Production Release Process – using guidelines from the client for the change management process based on ITIL framework and tools, SoftServe leveraged a continuous delivery approach and automation tools on the test and production environments to release new configurations. Each release involved automated checks - one before the release to verify correctness of infrastructure and ingest configurations; and one after to verify the correctness of deployment.
Production Maintenance Process – investigating and resolving issues on production. After ingesting data to production our team regularly reviews ingestion status using Cloudera Manager tools and custom dashboards configured on a big data analytics platform. They investigate errors and issues and coordinate efforts across multiple teams to fix them.
Change Management and Reconciliation Process - our team ingests data into Hadoop in parallel with existing legacy data warehouse solution that will be decommissioned in the future. This platform is currently live on production and we analyze their releases and identify new data feeds or changes to existing data feeds that should also correspond with changes on our platform.

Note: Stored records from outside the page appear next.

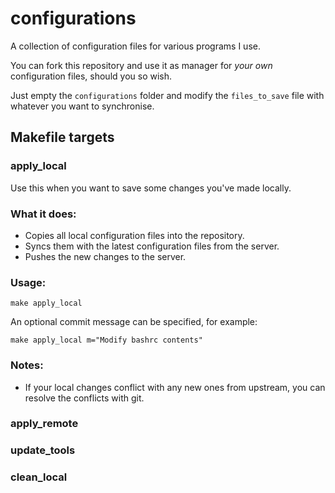 # configurations

A collection of configuration files for various programs I use.

You can fork this repository and use it as manager for _your own_ configuration files, should you so wish.

Just empty the `configurations` folder and modify the `files_to_save` file with whatever you want to synchronise.

## Makefile targets

### apply_local


Use this when you want to save some changes you've made locally.

### What it does:

* Copies all local configuration files into the repository.
* Syncs them with the latest configuration files from the server.
* Pushes the new changes to the server.

### Usage:

```
make apply_local
```

An optional commit message can be specified, for example:

```
make apply_local m="Modify bashrc contents"
```

### Notes:

* If your local changes conflict with any new ones from upstream, you
  can resolve the conflicts with git.


### apply_remote



### update_tools



### clean_local
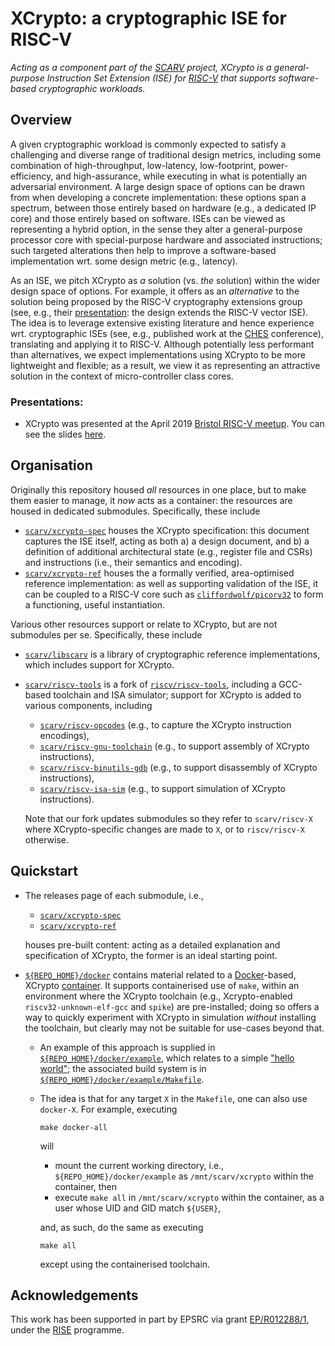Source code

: # XCrypto: a cryptographic ISE for RISC-V

<!--- -------------------------------------------------------------------- --->

*Acting as a component part of the 
[SCARV](https://www.scarv.org)
project,
XCrypto is a general-purpose Instruction Set Extension (ISE) for
[RISC-V](https://riscv.org)
that supports software-based cryptographic workloads.*

<!--- -------------------------------------------------------------------- --->

## Overview

A given cryptographic workload is commonly expected to satisfy a 
challenging and diverse range of traditional design metrics, 
including some combination of high-throughput, low-latency, low-footprint, power-efficiency, and high-assurance,
while executing in what is potentially an adversarial environment.
A large design space of options can be drawn from when developing
a concrete implementation: these options span a spectrum, between 
those entirely based on hardware (e.g., a dedicated IP core)
and
those entirely based on software.
ISEs can be viewed as representing a hybrid option, in the sense 
they alter a general-purpose processor core with special-purpose 
hardware and associated instructions; such targeted alterations 
then help to improve a software-based implementation wrt. some
design metric (e.g., latency).

As an ISE, we pitch XCrypto as *a* solution (vs. *the* solution) 
within the wider design space of options.  For example, it offers
as an *alternative* to the solution being proposed by the RISC-V 
cryptography extensions group (see, e.g., their
[presentation](https://www.youtube.com/watch?v=dcW6a7SO2zE):
the design extends the RISC-V vector ISE).
The idea is to leverage extensive existing literature and hence
experience wrt. cryptographic ISEs (see, e.g., published work at
the
[CHES](https://dblp.uni-trier.de/db/conf/ches)
conference), translating and applying it to RISC-V.
Although potentially less performant than alternatives, we expect
implementations using XCrypto to be more lightweight and flexible; 
as a result, we view it as representing an attractive solution in
the context of micro-controller class cores.

### Presentations:

- XCrypto was presented at the April 2019 
  [Bristol RISC-V meetup](https://www.meetup.com/Bristol-RISC-V-Meetup-Group/).
  You can see the slides [here](./doc/riscv-meetup-bristol-slides.pdf).

<!--- -------------------------------------------------------------------- --->

## Organisation

Originally this repository housed *all* resources in one place,
but to make them easier to manage, it *now* acts as a container: 
the resources are housed in dedicated submodules.  Specifically, 
these include

- [`scarv/xcrypto-spec`](https://github.com/scarv/xcrypto-spec)
  houses the
  XCrypto specification:
  this document captures the ISE itself, acting as both
  a) a design document,
     and
  b) a definition of additional architectural 
     state
     (e.g., register file and CSRs)
     and
     instructions
     (i.e., their semantics and encoding).
- [`scarv/xcrypto-ref`](https://github.com/scarv/xcrypto-ref)
  houses the
  a formally verified, area-optimised reference implementation:
  as well as supporting validation of the ISE, it can be coupled
  to a RISC-V core such as
  [`cliffordwolf/picorv32`](https://github.com/cliffordwolf/picorv32)
  to form a functioning, useful instantiation.

Various other resources support or relate to XCrypto, but are not
submodules per se.
Specifically, these include

- [`scarv/libscarv`](https://github.com/scarv/libscarv)
  is a library of cryptographic reference implementations, which
  includes support for XCrypto.
- [`scarv/riscv-tools`](https://github.com/scarv/riscv-tools)
  is a fork of
  [`riscv/riscv-tools`](https://github.com/riscv/riscv-tools),
  including a GCC-based toolchain and ISA simulator; support for
  XCrypto is added to various components, including

  - [`scarv/riscv-opcodes`](https://github.com/scarv/riscv-opcodes)
    (e.g., to capture the XCrypto instruction encodings),
  - [`scarv/riscv-gnu-toolchain`](https://github.com/scarv/riscv-gnu-toolchain)
    (e.g., to support    assembly of XCrypto instructions),
  - [`scarv/riscv-binutils-gdb`](https://github.com/scarv/riscv-binutils-gdb)
    (e.g., to support disassembly of XCrypto instructions),
  - [`scarv/riscv-isa-sim`](https://github.com/scarv/riscv-isa-sim)
    (e.g., to support  simulation of XCrypto instructions).

  Note that our fork updates submodules so they refer to
  `scarv/riscv-X`
  where XCrypto-specific changes are made to `X`, or to
  `riscv/riscv-X`
  otherwise.

<!--- -------------------------------------------------------------------- --->

## Quickstart

- The releases page of each submodule, i.e.,

  - [`scarv/xcrypto-spec`](https://github.com/scarv/xcrypto-spec/releases)
  - [`scarv/xcrypto-ref`](https://github.com/scarv/xcrypto-ref/releases)

  houses pre-built content: acting as a detailed explanation and
  specification of XCrypto, the former is an ideal starting point.

- [`${REPO_HOME}/docker`](./docker)
  contains material related to a
  [Docker](https://www.docker.com/)-based,
  XCrypto
  [container](https://cloud.docker.com/u/scarv/repository/docker/scarv/xcrypto).
  It supports containerised use of `make`, within an environment 
  where the XCrypto toolchain 
  (e.g., Xcrypto-enabled `riscv32-unknown-elf-gcc` and `spike`)
  are pre-installed; doing so offers a way to quickly experiment 
  with XCrypto in simulation *without* installing the toolchain,
  but clearly may not be suitable for use-cases beyond that.

  - An example of this approach is supplied in 
    [`${REPO_HOME}/docker/example`](./docker/example),
    which relates to a simple
    ["hello world"](https://en.wikipedia.org/wiki/"Hello,_World!"_program);
    the associated build system is in
    [`${REPO_HOME}/docker/example/Makefile`](./docker/example/Makefile).

  - The idea is that for any target `X` in the `Makefile`, one
    can also use `docker-X`.  For example, executing

    ```
    make docker-all
    ```

    will

    - mount the current working directory, i.e.,
      `${REPO_HOME}/docker/example`
      as 
      `/mnt/scarv/xcrypto` 
      within the container,
      then
    - execute `make all` in 
      `/mnt/scarv/xcrypto` 
      within the container,
      as a user whose UID and GID match `${USER}`,

    and, as such, do the same as executing

    ```
    make all
    ```

    except using the containerised toolchain.

<!--- -------------------------------------------------------------------- --->

## Acknowledgements

This work has been supported in part by EPSRC via grant 
[EP/R012288/1](https://gow.epsrc.ukri.org/NGBOViewGrant.aspx?GrantRef=EP/R012288/1),
under the [RISE](http://www.ukrise.org) programme.

<!--- -------------------------------------------------------------------- --->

Continuous Improvement Process – our team performs biweekly retrospectives to improve the above processes. Each process has a designated process owner who is responsible for keeping the process documentation up-to-date and introducing new changes.
SoftServe implemented a KPI driven delivery, managing fully transparent agreed service levels.

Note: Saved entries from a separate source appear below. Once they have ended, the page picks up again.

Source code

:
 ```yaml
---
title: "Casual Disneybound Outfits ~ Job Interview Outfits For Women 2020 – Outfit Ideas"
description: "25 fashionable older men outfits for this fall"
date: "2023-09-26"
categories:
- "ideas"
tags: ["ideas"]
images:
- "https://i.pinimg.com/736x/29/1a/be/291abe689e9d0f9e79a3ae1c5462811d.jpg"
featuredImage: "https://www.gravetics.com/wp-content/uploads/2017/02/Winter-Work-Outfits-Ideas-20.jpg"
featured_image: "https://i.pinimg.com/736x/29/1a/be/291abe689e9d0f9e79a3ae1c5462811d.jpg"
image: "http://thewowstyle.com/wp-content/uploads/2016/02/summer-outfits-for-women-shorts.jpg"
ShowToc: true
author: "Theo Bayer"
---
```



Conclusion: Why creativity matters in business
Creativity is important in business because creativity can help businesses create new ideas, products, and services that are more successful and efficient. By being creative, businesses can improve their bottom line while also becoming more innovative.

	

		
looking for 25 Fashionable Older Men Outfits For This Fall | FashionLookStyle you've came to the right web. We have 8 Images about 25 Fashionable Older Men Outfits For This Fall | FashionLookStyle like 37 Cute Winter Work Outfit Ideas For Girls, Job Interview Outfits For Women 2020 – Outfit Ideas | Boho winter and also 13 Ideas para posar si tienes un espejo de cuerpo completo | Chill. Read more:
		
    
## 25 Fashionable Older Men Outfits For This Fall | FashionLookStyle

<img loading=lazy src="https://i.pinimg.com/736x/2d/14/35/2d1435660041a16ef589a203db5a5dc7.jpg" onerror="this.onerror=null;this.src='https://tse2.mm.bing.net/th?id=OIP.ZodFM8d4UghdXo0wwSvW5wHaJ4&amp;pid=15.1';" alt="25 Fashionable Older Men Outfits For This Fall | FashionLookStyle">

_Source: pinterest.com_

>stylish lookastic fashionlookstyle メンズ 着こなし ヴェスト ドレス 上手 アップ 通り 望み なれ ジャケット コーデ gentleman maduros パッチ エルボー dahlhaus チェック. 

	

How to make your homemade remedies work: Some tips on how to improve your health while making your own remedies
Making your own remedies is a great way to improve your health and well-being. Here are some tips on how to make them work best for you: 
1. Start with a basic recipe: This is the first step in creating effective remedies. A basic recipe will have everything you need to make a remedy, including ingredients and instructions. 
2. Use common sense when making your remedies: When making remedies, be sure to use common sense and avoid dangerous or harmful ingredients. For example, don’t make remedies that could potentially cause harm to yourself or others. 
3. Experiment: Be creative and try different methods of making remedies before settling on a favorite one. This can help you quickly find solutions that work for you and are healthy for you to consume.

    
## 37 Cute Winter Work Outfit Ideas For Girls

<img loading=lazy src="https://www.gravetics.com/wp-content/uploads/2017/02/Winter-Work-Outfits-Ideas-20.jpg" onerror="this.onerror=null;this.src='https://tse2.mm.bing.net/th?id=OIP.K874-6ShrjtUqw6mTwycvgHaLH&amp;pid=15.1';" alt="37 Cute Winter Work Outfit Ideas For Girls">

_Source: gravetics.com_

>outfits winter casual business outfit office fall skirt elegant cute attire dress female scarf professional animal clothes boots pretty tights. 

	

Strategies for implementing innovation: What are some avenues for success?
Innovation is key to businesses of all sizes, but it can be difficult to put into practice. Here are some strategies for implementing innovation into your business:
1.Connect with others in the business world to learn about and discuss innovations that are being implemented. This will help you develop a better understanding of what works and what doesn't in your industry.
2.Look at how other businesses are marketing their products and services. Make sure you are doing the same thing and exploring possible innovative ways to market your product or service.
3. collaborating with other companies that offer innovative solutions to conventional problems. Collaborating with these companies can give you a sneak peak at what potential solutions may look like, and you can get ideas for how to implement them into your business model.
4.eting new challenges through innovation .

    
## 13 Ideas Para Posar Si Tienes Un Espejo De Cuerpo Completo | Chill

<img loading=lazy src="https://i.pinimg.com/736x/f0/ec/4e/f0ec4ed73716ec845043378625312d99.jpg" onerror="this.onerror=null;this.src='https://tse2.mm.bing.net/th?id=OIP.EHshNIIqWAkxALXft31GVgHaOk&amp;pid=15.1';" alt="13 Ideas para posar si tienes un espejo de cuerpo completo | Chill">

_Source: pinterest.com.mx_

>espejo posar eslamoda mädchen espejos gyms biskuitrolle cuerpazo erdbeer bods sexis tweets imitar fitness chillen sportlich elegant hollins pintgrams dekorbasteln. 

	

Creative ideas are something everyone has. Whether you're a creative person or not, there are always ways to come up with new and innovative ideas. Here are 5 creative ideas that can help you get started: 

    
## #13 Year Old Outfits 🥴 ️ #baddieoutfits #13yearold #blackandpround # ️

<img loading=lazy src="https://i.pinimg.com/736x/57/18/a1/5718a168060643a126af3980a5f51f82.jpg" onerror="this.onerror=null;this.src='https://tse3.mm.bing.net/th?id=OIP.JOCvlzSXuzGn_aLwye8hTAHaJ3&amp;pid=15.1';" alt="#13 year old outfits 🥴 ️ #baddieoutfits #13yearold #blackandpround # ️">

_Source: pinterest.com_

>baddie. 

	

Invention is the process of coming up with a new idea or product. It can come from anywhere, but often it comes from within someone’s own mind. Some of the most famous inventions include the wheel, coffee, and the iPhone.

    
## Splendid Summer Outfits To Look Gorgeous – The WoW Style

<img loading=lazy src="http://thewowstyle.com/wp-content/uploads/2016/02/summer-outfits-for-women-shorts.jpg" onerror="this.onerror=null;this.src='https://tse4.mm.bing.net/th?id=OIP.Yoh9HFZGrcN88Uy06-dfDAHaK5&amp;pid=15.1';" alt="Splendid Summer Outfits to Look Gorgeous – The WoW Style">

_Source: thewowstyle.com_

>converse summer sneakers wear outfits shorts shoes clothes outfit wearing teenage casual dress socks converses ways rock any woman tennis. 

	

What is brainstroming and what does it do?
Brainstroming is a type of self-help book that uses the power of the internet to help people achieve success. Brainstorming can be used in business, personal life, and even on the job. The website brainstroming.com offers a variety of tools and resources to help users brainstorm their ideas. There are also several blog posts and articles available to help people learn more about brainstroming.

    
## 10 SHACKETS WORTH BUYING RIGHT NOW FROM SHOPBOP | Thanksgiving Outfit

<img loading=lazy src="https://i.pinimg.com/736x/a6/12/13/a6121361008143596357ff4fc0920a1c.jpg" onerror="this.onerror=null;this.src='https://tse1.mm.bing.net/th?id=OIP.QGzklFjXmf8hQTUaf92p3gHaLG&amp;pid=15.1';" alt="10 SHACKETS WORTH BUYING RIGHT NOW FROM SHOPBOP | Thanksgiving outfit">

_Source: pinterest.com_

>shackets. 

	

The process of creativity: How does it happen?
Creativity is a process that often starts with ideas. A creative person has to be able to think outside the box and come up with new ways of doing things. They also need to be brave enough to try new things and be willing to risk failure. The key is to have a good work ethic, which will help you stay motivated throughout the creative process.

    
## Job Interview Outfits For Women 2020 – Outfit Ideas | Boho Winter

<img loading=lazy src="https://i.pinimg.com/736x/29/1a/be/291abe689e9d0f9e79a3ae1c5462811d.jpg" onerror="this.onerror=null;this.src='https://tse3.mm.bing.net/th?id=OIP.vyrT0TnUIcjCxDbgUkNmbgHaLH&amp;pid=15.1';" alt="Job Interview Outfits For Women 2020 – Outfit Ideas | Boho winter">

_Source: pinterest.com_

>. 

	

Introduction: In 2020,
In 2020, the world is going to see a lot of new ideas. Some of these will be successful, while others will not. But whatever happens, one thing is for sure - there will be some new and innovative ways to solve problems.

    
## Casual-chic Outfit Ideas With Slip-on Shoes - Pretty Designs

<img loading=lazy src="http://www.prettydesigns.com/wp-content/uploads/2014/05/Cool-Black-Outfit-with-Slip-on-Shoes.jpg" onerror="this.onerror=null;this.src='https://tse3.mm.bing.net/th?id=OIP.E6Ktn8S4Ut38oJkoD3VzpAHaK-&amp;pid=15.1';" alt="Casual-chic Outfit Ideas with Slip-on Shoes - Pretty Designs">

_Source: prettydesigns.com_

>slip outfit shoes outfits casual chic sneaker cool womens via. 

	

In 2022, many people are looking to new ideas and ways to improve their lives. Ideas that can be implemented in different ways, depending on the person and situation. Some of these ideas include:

SoftServe established a capacity managed process based on KPIs for ingestion that could be correlated based on data supply. This established an optimal process for efficient ingestion as it can process sources per period of time and delivery unit per period of time, supporting data quality metrics.
SoftServe met the goals of our client's IT strategy to migrate and consolidate data held on numerous legacy systems onto the firm’s big data platform, which uses the Cloudera distribution of Hadoop.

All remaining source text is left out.